→ THE PROBLEM
Will you give every entry again exactly as it stands?
-------- AVAILABLE DATA
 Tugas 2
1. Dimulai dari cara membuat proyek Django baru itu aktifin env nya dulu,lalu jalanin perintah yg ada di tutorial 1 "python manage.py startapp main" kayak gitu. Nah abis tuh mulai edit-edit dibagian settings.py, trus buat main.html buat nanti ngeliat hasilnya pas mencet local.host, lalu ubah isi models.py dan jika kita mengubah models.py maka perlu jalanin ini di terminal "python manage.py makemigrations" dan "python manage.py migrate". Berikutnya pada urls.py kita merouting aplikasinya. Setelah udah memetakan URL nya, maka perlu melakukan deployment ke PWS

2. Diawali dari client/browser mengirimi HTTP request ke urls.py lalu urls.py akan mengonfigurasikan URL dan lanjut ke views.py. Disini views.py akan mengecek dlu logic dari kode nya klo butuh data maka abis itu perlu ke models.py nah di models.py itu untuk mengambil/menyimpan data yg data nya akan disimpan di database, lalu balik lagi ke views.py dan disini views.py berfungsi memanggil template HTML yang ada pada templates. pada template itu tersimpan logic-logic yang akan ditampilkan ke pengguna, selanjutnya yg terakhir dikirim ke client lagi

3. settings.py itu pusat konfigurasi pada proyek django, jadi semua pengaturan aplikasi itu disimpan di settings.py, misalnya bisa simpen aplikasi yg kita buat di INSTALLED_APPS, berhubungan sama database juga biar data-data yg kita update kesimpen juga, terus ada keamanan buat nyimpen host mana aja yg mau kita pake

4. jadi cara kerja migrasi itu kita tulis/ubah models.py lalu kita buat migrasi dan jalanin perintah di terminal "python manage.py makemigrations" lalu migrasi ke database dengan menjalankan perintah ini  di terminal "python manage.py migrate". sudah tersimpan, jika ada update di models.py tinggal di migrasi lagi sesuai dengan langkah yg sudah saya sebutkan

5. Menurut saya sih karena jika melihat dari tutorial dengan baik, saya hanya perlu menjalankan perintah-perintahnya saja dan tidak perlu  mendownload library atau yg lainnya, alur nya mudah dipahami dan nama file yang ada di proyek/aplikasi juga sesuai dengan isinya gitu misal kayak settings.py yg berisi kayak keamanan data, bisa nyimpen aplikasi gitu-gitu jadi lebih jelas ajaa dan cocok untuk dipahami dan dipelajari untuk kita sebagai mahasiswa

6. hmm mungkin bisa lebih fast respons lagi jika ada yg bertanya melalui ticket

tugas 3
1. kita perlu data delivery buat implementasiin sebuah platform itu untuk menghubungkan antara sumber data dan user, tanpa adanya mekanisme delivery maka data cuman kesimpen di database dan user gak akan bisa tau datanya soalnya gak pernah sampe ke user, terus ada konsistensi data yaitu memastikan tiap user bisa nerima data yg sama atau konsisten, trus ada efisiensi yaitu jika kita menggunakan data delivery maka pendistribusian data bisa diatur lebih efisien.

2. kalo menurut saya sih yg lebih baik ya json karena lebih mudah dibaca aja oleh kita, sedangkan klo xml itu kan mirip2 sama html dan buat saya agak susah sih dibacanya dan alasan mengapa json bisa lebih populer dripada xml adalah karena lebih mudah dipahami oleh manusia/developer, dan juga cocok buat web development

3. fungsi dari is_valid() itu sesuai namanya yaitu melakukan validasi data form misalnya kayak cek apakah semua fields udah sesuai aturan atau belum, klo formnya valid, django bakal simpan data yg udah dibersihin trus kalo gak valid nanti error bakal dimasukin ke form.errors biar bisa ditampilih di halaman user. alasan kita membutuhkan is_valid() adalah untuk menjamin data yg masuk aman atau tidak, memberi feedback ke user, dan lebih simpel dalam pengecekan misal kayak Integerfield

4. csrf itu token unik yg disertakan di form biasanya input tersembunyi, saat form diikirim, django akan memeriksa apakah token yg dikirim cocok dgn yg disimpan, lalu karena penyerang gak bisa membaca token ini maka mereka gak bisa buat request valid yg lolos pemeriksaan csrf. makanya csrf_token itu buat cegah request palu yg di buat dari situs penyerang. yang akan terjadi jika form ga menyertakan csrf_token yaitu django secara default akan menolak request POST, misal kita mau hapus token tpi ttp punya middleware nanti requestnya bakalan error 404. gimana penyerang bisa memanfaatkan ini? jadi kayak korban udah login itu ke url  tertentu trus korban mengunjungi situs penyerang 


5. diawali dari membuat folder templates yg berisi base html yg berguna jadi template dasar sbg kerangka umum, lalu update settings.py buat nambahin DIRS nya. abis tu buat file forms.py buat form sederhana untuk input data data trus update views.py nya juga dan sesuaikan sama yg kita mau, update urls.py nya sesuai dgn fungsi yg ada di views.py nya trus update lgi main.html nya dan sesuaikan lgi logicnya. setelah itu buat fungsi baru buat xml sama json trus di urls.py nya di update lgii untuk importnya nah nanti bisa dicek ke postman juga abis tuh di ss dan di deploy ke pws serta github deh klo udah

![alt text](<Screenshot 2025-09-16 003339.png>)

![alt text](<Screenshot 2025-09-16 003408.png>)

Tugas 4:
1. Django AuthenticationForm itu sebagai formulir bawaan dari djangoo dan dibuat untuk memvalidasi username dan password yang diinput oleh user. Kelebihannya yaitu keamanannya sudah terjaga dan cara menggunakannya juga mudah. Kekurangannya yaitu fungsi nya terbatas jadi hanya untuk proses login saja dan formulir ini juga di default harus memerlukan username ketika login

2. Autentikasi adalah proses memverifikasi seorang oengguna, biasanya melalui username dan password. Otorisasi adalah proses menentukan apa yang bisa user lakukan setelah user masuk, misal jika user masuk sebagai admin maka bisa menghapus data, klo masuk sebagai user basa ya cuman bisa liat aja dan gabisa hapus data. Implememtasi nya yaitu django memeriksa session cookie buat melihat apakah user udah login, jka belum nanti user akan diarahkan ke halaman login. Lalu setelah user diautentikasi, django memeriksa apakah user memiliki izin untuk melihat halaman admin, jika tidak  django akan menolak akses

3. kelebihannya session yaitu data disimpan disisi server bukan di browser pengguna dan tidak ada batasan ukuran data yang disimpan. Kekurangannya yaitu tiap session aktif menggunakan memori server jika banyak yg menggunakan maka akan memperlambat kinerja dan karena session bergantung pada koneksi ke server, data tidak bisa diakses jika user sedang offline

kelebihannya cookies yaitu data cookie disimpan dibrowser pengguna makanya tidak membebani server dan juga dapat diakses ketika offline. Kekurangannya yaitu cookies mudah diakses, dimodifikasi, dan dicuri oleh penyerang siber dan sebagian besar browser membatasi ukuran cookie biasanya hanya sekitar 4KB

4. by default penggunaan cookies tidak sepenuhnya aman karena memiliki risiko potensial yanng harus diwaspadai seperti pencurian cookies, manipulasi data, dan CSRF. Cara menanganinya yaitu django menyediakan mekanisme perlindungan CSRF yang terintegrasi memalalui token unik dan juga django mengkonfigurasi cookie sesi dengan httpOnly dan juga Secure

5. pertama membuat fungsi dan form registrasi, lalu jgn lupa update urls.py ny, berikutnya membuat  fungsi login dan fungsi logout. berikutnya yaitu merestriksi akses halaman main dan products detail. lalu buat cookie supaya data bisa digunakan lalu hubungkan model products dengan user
----------------
→ ANSWER TO THIS EXERCISE
 Tugas 2
1. Dimulai dari cara membuat proyek Django baru itu aktifin env nya dulu,lalu jalanin perintah yg ada di tutorial 1 "python manage.py startapp main" kayak gitu. Nah abis tuh mulai edit-edit dibagian settings.py, trus buat main.html buat nanti ngeliat hasilnya pas mencet local.host, lalu ubah isi models.py dan jika kita mengubah models.py maka perlu jalanin ini di terminal "python manage.py makemigrations" dan "python manage.py migrate". Berikutnya pada urls.py kita merouting aplikasinya. Setelah udah memetakan URL nya, maka perlu melakukan deployment ke PWS

2. Diawali dari client/browser mengirimi HTTP request ke urls.py lalu urls.py akan mengonfigurasikan URL dan lanjut ke views.py. Disini views.py akan mengecek dlu logic dari kode nya klo butuh data maka abis itu perlu ke models.py nah di models.py itu untuk mengambil/menyimpan data yg data nya akan disimpan di database, lalu balik lagi ke views.py dan disini views.py berfungsi memanggil template HTML yang ada pada templates. pada template itu tersimpan logic-logic yang akan ditampilkan ke pengguna, selanjutnya yg terakhir dikirim ke client lagi

3. settings.py itu pusat konfigurasi pada proyek django, jadi semua pengaturan aplikasi itu disimpan di settings.py, misalnya bisa simpen aplikasi yg kita buat di INSTALLED_APPS, berhubungan sama database juga biar data-data yg kita update kesimpen juga, terus ada keamanan buat nyimpen host mana aja yg mau kita pake

4. jadi cara kerja migrasi itu kita tulis/ubah models.py lalu kita buat migrasi dan jalanin perintah di terminal "python manage.py makemigrations" lalu migrasi ke database dengan menjalankan perintah ini  di terminal "python manage.py migrate". sudah tersimpan, jika ada update di models.py tinggal di migrasi lagi sesuai dengan langkah yg sudah saya sebutkan

5. Menurut saya sih karena jika melihat dari tutorial dengan baik, saya hanya perlu menjalankan perintah-perintahnya saja dan tidak perlu  mendownload library atau yg lainnya, alur nya mudah dipahami dan nama file yang ada di proyek/aplikasi juga sesuai dengan isinya gitu misal kayak settings.py yg berisi kayak keamanan data, bisa nyimpen aplikasi gitu-gitu jadi lebih jelas ajaa dan cocok untuk dipahami dan dipelajari untuk kita sebagai mahasiswa

6. hmm mungkin bisa lebih fast respons lagi jika ada yg bertanya melalui ticket

tugas 3
1. kita perlu data delivery buat implementasiin sebuah platform itu untuk menghubungkan antara sumber data dan user, tanpa adanya mekanisme delivery maka data cuman kesimpen di database dan user gak akan bisa tau datanya soalnya gak pernah sampe ke user, terus ada konsistensi data yaitu memastikan tiap user bisa nerima data yg sama atau konsisten, trus ada efisiensi yaitu jika kita menggunakan data delivery maka pendistribusian data bisa diatur lebih efisien.

2. kalo menurut saya sih yg lebih baik ya json karena lebih mudah dibaca aja oleh kita, sedangkan klo xml itu kan mirip2 sama html dan buat saya agak susah sih dibacanya dan alasan mengapa json bisa lebih populer dripada xml adalah karena lebih mudah dipahami oleh manusia/developer, dan juga cocok buat web development

3. fungsi dari is_valid() itu sesuai namanya yaitu melakukan validasi data form misalnya kayak cek apakah semua fields udah sesuai aturan atau belum, klo formnya valid, django bakal simpan data yg udah dibersihin trus kalo gak valid nanti error bakal dimasukin ke form.errors biar bisa ditampilih di halaman user. alasan kita membutuhkan is_valid() adalah untuk menjamin data yg masuk aman atau tidak, memberi feedback ke user, dan lebih simpel dalam pengecekan misal kayak Integerfield

4. csrf itu token unik yg disertakan di form biasanya input tersembunyi, saat form diikirim, django akan memeriksa apakah token yg dikirim cocok dgn yg disimpan, lalu karena penyerang gak bisa membaca token ini maka mereka gak bisa buat request valid yg lolos pemeriksaan csrf. makanya csrf_token itu buat cegah request palu yg di buat dari situs penyerang. yang akan terjadi jika form ga menyertakan csrf_token yaitu django secara default akan menolak request POST, misal kita mau hapus token tpi ttp punya middleware nanti requestnya bakalan error 404. gimana penyerang bisa memanfaatkan ini? jadi kayak korban udah login itu ke url  tertentu trus korban mengunjungi situs penyerang 


5. diawali dari membuat folder templates yg berisi base html yg berguna jadi template dasar sbg kerangka umum, lalu update settings.py buat nambahin DIRS nya. abis tu buat file forms.py buat form sederhana untuk input data data trus update views.py nya juga dan sesuaikan sama yg kita mau, update urls.py nya sesuai dgn fungsi yg ada di views.py nya trus update lgi main.html nya dan sesuaikan lgi logicnya. setelah itu buat fungsi baru buat xml sama json trus di urls.py nya di update lgii untuk importnya nah nanti bisa dicek ke postman juga abis tuh di ss dan di deploy ke pws serta github deh klo udah

![alt text](<Screenshot 2025-09-16 003339.png>)

![alt text](<Screenshot 2025-09-16 003408.png>)

Tugas 4:
1. Django AuthenticationForm itu sebagai formulir bawaan dari djangoo dan dibuat untuk memvalidasi username dan password yang diinput oleh user. Kelebihannya yaitu keamanannya sudah terjaga dan cara menggunakannya juga mudah. Kekurangannya yaitu fungsi nya terbatas jadi hanya untuk proses login saja dan formulir ini juga di default harus memerlukan username ketika login

2. Autentikasi adalah proses memverifikasi seorang oengguna, biasanya melalui username dan password. Otorisasi adalah proses menentukan apa yang bisa user lakukan setelah user masuk, misal jika user masuk sebagai admin maka bisa menghapus data, klo masuk sebagai user basa ya cuman bisa liat aja dan gabisa hapus data. Implememtasi nya yaitu django memeriksa session cookie buat melihat apakah user udah login, jka belum nanti user akan diarahkan ke halaman login. Lalu setelah user diautentikasi, django memeriksa apakah user memiliki izin untuk melihat halaman admin, jika tidak  django akan menolak akses

3. kelebihannya session yaitu data disimpan disisi server bukan di browser pengguna dan tidak ada batasan ukuran data yang disimpan. Kekurangannya yaitu tiap session aktif menggunakan memori server jika banyak yg menggunakan maka akan memperlambat kinerja dan karena session bergantung pada koneksi ke server, data tidak bisa diakses jika user sedang offline

kelebihannya cookies yaitu data cookie disimpan dibrowser pengguna makanya tidak membebani server dan juga dapat diakses ketika offline. Kekurangannya yaitu cookies mudah diakses, dimodifikasi, dan dicuri oleh penyerang siber dan sebagian besar browser membatasi ukuran cookie biasanya hanya sekitar 4KB

4. by default penggunaan cookies tidak sepenuhnya aman karena memiliki risiko potensial yanng harus diwaspadai seperti pencurian cookies, manipulasi data, dan CSRF. Cara menanganinya yaitu django menyediakan mekanisme perlindungan CSRF yang terintegrasi memalalui token unik dan juga django mengkonfigurasi cookie sesi dengan httpOnly dan juga Secure

5. pertama membuat fungsi dan form registrasi, lalu jgn lupa update urls.py ny, berikutnya membuat  fungsi login dan fungsi logout. berikutnya yaitu merestriksi akses halaman main dan products detail. lalu buat cookie supaya data bisa digunakan lalu hubungkan model products dengan user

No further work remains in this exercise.